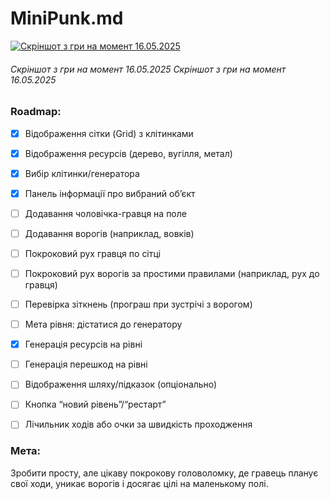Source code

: # MiniPunk.md

[![Скріншот з гри на момент 16.05.2025](https://i.postimg.cc/d1WTxkPC/viber-2025-05-16-20-27-01-305.jpg "Скріншот з гри на момент 16.05.2025")](http:/https://i.postimg.cc/d1WTxkPC/viber-2025-05-16-20-27-01-305.jpg/ "Скріншот з гри на момент 16.05.2025")

###### Скріншот з гри на момент 16.05.2025 Скріншот з гри на момент 16.05.2025

### Roadmap:

- [x] Відображення сітки (Grid) з клітинками
- [x] Відображення ресурсів (дерево, вугілля, метал)
- [x] Вибір клітинки/генератора
- [x] Панель інформації про вибраний об’єкт
- [ ] Додавання чоловічка-гравця на поле
- [ ] Додавання ворогів (наприклад, вовків)
- [ ] Покроковий рух гравця по сітці
- [ ] Покроковий рух ворогів за простими правилами (наприклад, рух до гравця)
- [ ] Перевірка зіткнень (програш при зустрічі з ворогом)
- [ ] Мета рівня: дістатися до генератору
- [x] Генерація ресурсів на рівні
- [ ] Генерація перешкод на рівні
- [ ] Відображення шляху/підказок (опціонально)
- [ ] Кнопка “новий рівень”/“рестарт”
- [ ] Лічильник ходів або очки за швидкість проходження


### Мета:
Зробити просту, але цікаву покрокову головоломку, де гравець планує свої ходи, уникає ворогів і досягає цілі на маленькому полі.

> [Description of the task]: The data above must be given back verbatim, minus its images.

> [Task output]:
Source code

: # MiniPunk.md

[![Скріншот з гри на момент 16.05.2025](https://i.postimg.cc/d1WTxkPC/viber-2025-05-16-20-27-01-305.jpg "Скріншот з гри на момент 16.05.2025")](http:/https://i.postimg.cc/d1WTxkPC/viber-2025-05-16-20-27-01-305.jpg/ "Скріншот з гри на момент 16.05.2025")

###### Скріншот з гри на момент 16.05.2025 Скріншот з гри на момент 16.05.2025

### Roadmap:

- [x] Відображення сітки (Grid) з клітинками
- [x] Відображення ресурсів (дерево, вугілля, метал)
- [x] Вибір клітинки/генератора
- [x] Панель інформації про вибраний об’єкт
- [ ] Додавання чоловічка-гравця на поле
- [ ] Додавання ворогів (наприклад, вовків)
- [ ] Покроковий рух гравця по сітці
- [ ] Покроковий рух ворогів за простими правилами (наприклад, рух до гравця)
- [ ] Перевірка зіткнень (програш при зустрічі з ворогом)
- [ ] Мета рівня: дістатися до генератору
- [x] Генерація ресурсів на рівні
- [ ] Генерація перешкод на рівні
- [ ] Відображення шляху/підказок (опціонально)
- [ ] Кнопка “новий рівень”/“рестарт”
- [ ] Лічильник ходів або очки за швидкість проходження


### Мета:
Зробити просту, але цікаву покрокову головоломку, де гравець планує свої ходи, уникає ворогів і досягає цілі на маленькому полі.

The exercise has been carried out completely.